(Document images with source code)

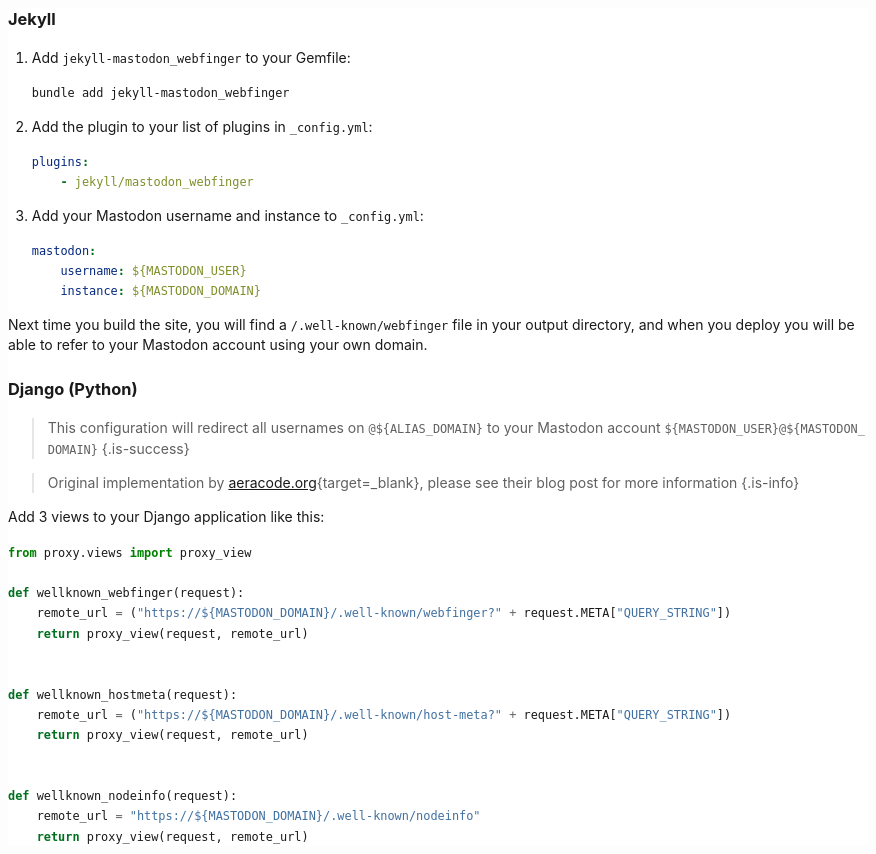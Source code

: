 ### Jekyll

1. Add `jekyll-mastodon_webfinger` to your Gemfile:

    ```shell
    bundle add jekyll-mastodon_webfinger
    ```
2. Add the plugin to your list of plugins in `_config.yml`:

    ```yaml
    plugins:
        - jekyll/mastodon_webfinger
    ```
3. Add your Mastodon username and instance to `_config.yml`:

    ```yaml
    mastodon:
        username: ${MASTODON_USER}
        instance: ${MASTODON_DOMAIN}
    ```

Next time you build the site, you will find a `/.well-known/webfinger` file in your output directory, and when you deploy you will be able to refer to your Mastodon account using your own domain.

### Django (Python)

> This configuration will redirect all usernames on `@${ALIAS_DOMAIN}` to your Mastodon account `${MASTODON_USER}@${MASTODON_DOMAIN}`
{.is-success}

> Original implementation by [aeracode.org](https://aeracode.org/2022/11/01/fediverse-custom-domains/){target=_blank}, please see their blog post for more information
{.is-info}

Add 3 views to your Django application like this:

```python
from proxy.views import proxy_view

def wellknown_webfinger(request):
    remote_url = ("https://${MASTODON_DOMAIN}/.well-known/webfinger?" + request.META["QUERY_STRING"])
    return proxy_view(request, remote_url)


def wellknown_hostmeta(request):
    remote_url = ("https://${MASTODON_DOMAIN}/.well-known/host-meta?" + request.META["QUERY_STRING"])
    return proxy_view(request, remote_url)


def wellknown_nodeinfo(request):
    remote_url = "https://${MASTODON_DOMAIN}/.well-known/nodeinfo"
    return proxy_view(request, remote_url)
```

# PROBLEM REQUIREMENTS
The entries above need to be repeated in full, word for word. Skip the images.

# OUTPUT FOR THIS TASK
Source code

: ### Jekyll

1. Add `jekyll-mastodon_webfinger` to your Gemfile:

    ```shell
    bundle add jekyll-mastodon_webfinger
    ```
2. Add the plugin to your list of plugins in `_config.yml`:

    ```yaml
    plugins:
        - jekyll/mastodon_webfinger
    ```
3. Add your Mastodon username and instance to `_config.yml`:

    ```yaml
    mastodon:
        username: ${MASTODON_USER}
        instance: ${MASTODON_DOMAIN}
    ```

Next time you build the site, you will find a `/.well-known/webfinger` file in your output directory, and when you deploy you will be able to refer to your Mastodon account using your own domain.

### Django (Python)

> This configuration will redirect all usernames on `@${ALIAS_DOMAIN}` to your Mastodon account `${MASTODON_USER}@${MASTODON_DOMAIN}`
{.is-success}

> Original implementation by [aeracode.org](https://aeracode.org/2022/11/01/fediverse-custom-domains/){target=_blank}, please see their blog post for more information
{.is-info}

Add 3 views to your Django application like this:

```python
from proxy.views import proxy_view

def wellknown_webfinger(request):
    remote_url = ("https://${MASTODON_DOMAIN}/.well-known/webfinger?" + request.META["QUERY_STRING"])
    return proxy_view(request, remote_url)


def wellknown_hostmeta(request):
    remote_url = ("https://${MASTODON_DOMAIN}/.well-known/host-meta?" + request.META["QUERY_STRING"])
    return proxy_view(request, remote_url)


def wellknown_nodeinfo(request):
    remote_url = "https://${MASTODON_DOMAIN}/.well-known/nodeinfo"
    return proxy_view(request, remote_url)
```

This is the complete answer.